In the last 14 months, we have treated more than 50 patients with lecanemab. Over 50% of the patients treated are female, and over 40% self-identified as being of Latino origin. We have also identified more than 200 additional patients eligible for lecanemab who are undergoing diagnosis/confirmation pathways and are pending treatment. Over 30% of the patients pending treatment self-identify as Latino, over 60% are pending confirmation of AD-specific biomarkers (amyloid PET imaging or CSF analysis), over 40% are pending APOE testing, and over 30% are pending MRI completion. Once the required diagnostic tests are completed, patients will be offered treatment with lecanemab depending on their preferences and clinical profile. In our experience, about 50% of the patients who enter our diagnosis/confirmation pathway end up receiving treatment with lecanemab.
We have observed 3 asymptomatic cases of amyloid-related imaging abnormalities (ARIA) among the patients receiving treatment.9 In 2 cases, we decided to continue treatment uninterrupted. However, in the remaining case, we have temporarily paused treatment. All 3 cases of asymptomatic ARIA were detected early in the treatment course, before the seventh infusion, within 3 months of starting therapy. There have been no cases of symptomatic ARIA so far. Additionally, 20% of patients receiving treatment experienced infusion-related reactions.
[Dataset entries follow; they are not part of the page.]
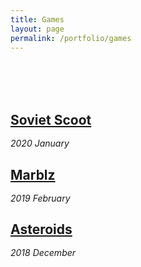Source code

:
 ```yaml
---
title: Games
layout: page
permalink: /portfolio/games
---
```


<head>
<style>

 .center {
     text-align: center;
 }

   p {
     display: block;
     margin-top: 0.5em;
     margin-bottom: 0.5em;
     margin-left: 0;
    margin-right: 0;
 }

   .pagination {
     display: inline-block;
 }
 .pagination a {
     color: black;
     float: left;
     padding: 8px 16px;
     text-decoration: none;
     text-align: center;
 }

 .pagination a.active {
     background-color: white;
     color: #4b0082;
 }

.pagination a:hover:not(.active) {color: #aa33ff;}

  .overlay {
  position: absolute;
  top: 0;
  bottom: 0;
  left: 0;
  right: 0;
  height: 100%;
  width: 100%;
  opacity: 0;
  transition: .5s ease;
  background-color: black;
}

.container {
  position: relative;
  width: 100%;
}

.container:hover .overlay {
  opacity: 0.5;
}

.text {
  color: white;
  font-size: 20px;
  position: absolute;
  top: 50%;
  left: 50%;
  transform: translate(-50%, -50%);
  -ms-transform: translate(-50%, -50%);
  text-align: center;
  opacity: 1
}

</style>
</head>


<body>
    <h2 style="margin-top: 6rem; margin-bottom: 1rem;"> <a href="{{ site.url }}/portfolio/soviet_scoot"> Soviet Scoot </a> </h2>
    <p> <i> 2020 January </i> </p>
    <h2 style="margin-bottom: 1rem;"> <a href="{{ site.url }}/portfolio/marblz"> Marblz </a> </h2>
    <p> <i> 2019 February </i> </p>
    <h2 style="margin-bottom: 1rem;"> <a href="{{ site.url }}/portfolio/asteroids"> Asteroids </a> </h2>
    <p> <i> 2018 December </i> </p>
</body>
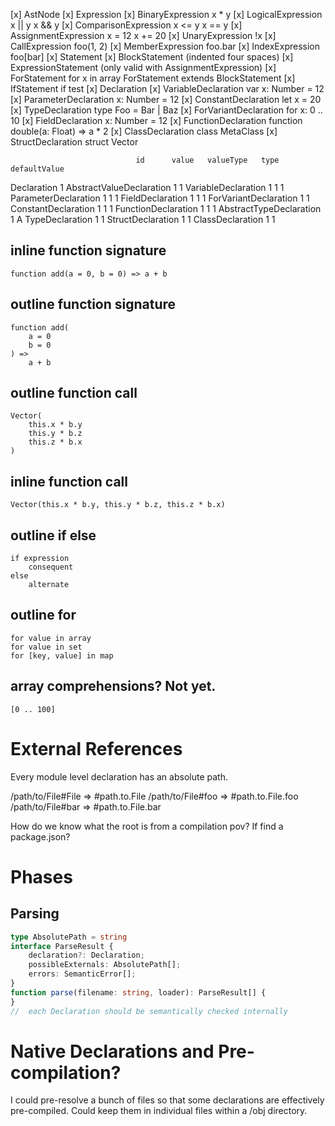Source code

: 
[x]   AstNode
[x]       Expression
[x]           BinaryExpression            x * y
[x]               LogicalExpression       x || y      x && y
[x]               ComparisonExpression    x <= y      x == y
[x]               AssignmentExpression    x = 12      x += 20
[x]           UnaryExpression             !x
[x]           CallExpression              foo(1, 2)
[x]           MemberExpression            foo.bar
[x]           IndexExpression             foo[bar]
[x]       Statement
[x]           BlockStatement              (indented four spaces)
[x]           ExpressionStatement         (only valid with AssignmentExpression)
[x]           ForStatement                for x in array ForStatement extends BlockStatement
[x]           IfStatement                 if test
[x]           Declaration
[x]               VariableDeclaration     var x: Number = 12
[x]               ParameterDeclaration    x: Number = 12
[x]               ConstantDeclaration     let x = 20
[x]               TypeDeclaration         type Foo = Bar | Baz
[x]               ForVariantDeclaration   for x: 0 .. 10
[x]               FieldDeclaration        x: Number = 12
[x]               FunctionDeclaration     function double(a: Float) => a * 2
[x]               ClassDeclaration        class MetaClass
[x]               StructDeclaration       struct Vector

                                id      value   valueType   type    defaultValue
Declaration                     1
  AbstractValueDeclaration      1               1
     VariableDeclaration        1               1                   1
        ParameterDeclaration    1               1                   1
        FieldDeclaration        1               1                   1
     ForVariantDeclaration      1               1
     ConstantDeclaration        1       1       1
     FunctionDeclaration        1       1       1
  AbstractTypeDeclaration       1                           A
    TypeDeclaration             1                           1
    StructDeclaration           1                           1
      ClassDeclaration          1                           1

## inline function signature

    function add(a = 0, b = 0) => a + b

## outline function signature

    function add(
        a = 0
        b = 0
    ) =>
        a + b

## outline function call

    Vector(
        this.x * b.y
        this.y * b.z
        this.z * b.x
    )

## inline function call

    Vector(this.x * b.y, this.y * b.z, this.z * b.x)

## outline if else

    if expression
        consequent
    else
        alternate

## outline for

    for value in array
    for value in set
    for [key, value] in map

## array comprehensions? Not yet.

    [0 .. 100]

# External References

Every module level declaration has an absolute path.

/path/to/File#File  => #path.to.File
/path/to/File#foo   => #path.to.File.foo
/path/to/File#bar   => #path.to.File.bar

How do we know what the root is from a compilation pov? If find a package.json?

# Phases

## Parsing

```typescript
type AbsolutePath = string
interface ParseResult {
    declaration?: Declaration;
    possibleExternals: AbsolutePath[];
    errors: SemanticError[];
}
function parse(filename: string, loader): ParseResult[] {
}
//  each Declaration should be semantically checked internally
```

# Native Declarations and Pre-compilation?

I could pre-resolve a bunch of files so that some declarations are effectively pre-compiled.
Could keep them in individual files within a /obj directory.
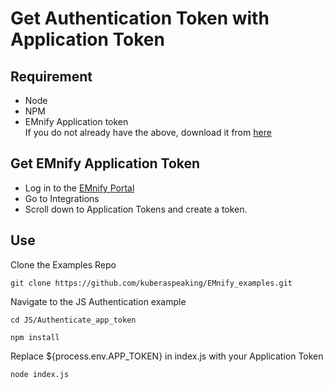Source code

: # Get Authentication Token with Application Token
## Requirement
- Node
- NPM
- EMnify Application token
<br/>If you do not already have the above, download it from [here](https://nodejs.org/en/download/)

## Get EMnify Application Token
- Log in to the [EMnify Portal](https://portal.emnify.com)
- Go to Integrations
- Scroll down to Application Tokens and create a token.

## Use
Clone the Examples Repo
```
git clone https://github.com/kuberaspeaking/EMnify_examples.git
```
Navigate to the JS Authentication example

```
cd JS/Authenticate_app_token
```

```
npm install
```
Replace ${process.env.APP_TOKEN} in index.js with your Application Token

```
node index.js
```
There are operational challenges and opportunities to consider. We have seen significant labor costs associated with scheduling, billing, and coordinating care that are not directly covered by the existing billing codes. Additionally, there are other activities, including cognitive testing, for which the existing billing codes are insufficient to cover the cost. CMS has recently released a voluntary Guiding an Improved Dementia Experience (GUIDE) model to support patients and caregivers.10 GUIDE is a step in the right direction, and we hope to see it flourish. Lastly, we have had some difficulty securing treatment for patients with Medicare Advantage programs despite our best efforts following treatment recommendations and phase III clinical trial inclusion criteria in our selection of patients.1,11
In our Latino-predominant patient cohort, early diagnosis and confirmation of AD continue to be an important barrier to address with treatment with lecanemab. Our unique location in the community allows us to reach patients who would not otherwise have access to treatment. However, barriers to treatment implementation in this community setting remain, such as medical insurance coverage, financial concerns by patients and families, and caregiver availability.
We appreciate this opportunity to bring new AD therapies to our patients and the long-term relationships we form. However, no specific solution will work in every community nationwide. In the future, we need to better understand local patient preferences, regional health care ecosystems, and available resources to bring this kind of therapy across diverse regions of the country. Additionally, longitudinal collaboration with academic centers and other large regional health care institutions will be needed to sustain local community clinic operations.
The use of antiamyloid disease-modifying agents should remain in the hands of neurologists, geriatricians, and other dementia specialists. It requires unique expertise for patient selection, treatment, and care coordination that cannot be replicated safely by other specialists or treatment centers. We cannot outsource these responsibilities without direct supervision from experienced specialists. Dementia specialists should collaborate directly with large teams of general practitioners and advanced health providers, leverage digital technologies to maintain oversight of such treatments, and continue to move the field forward.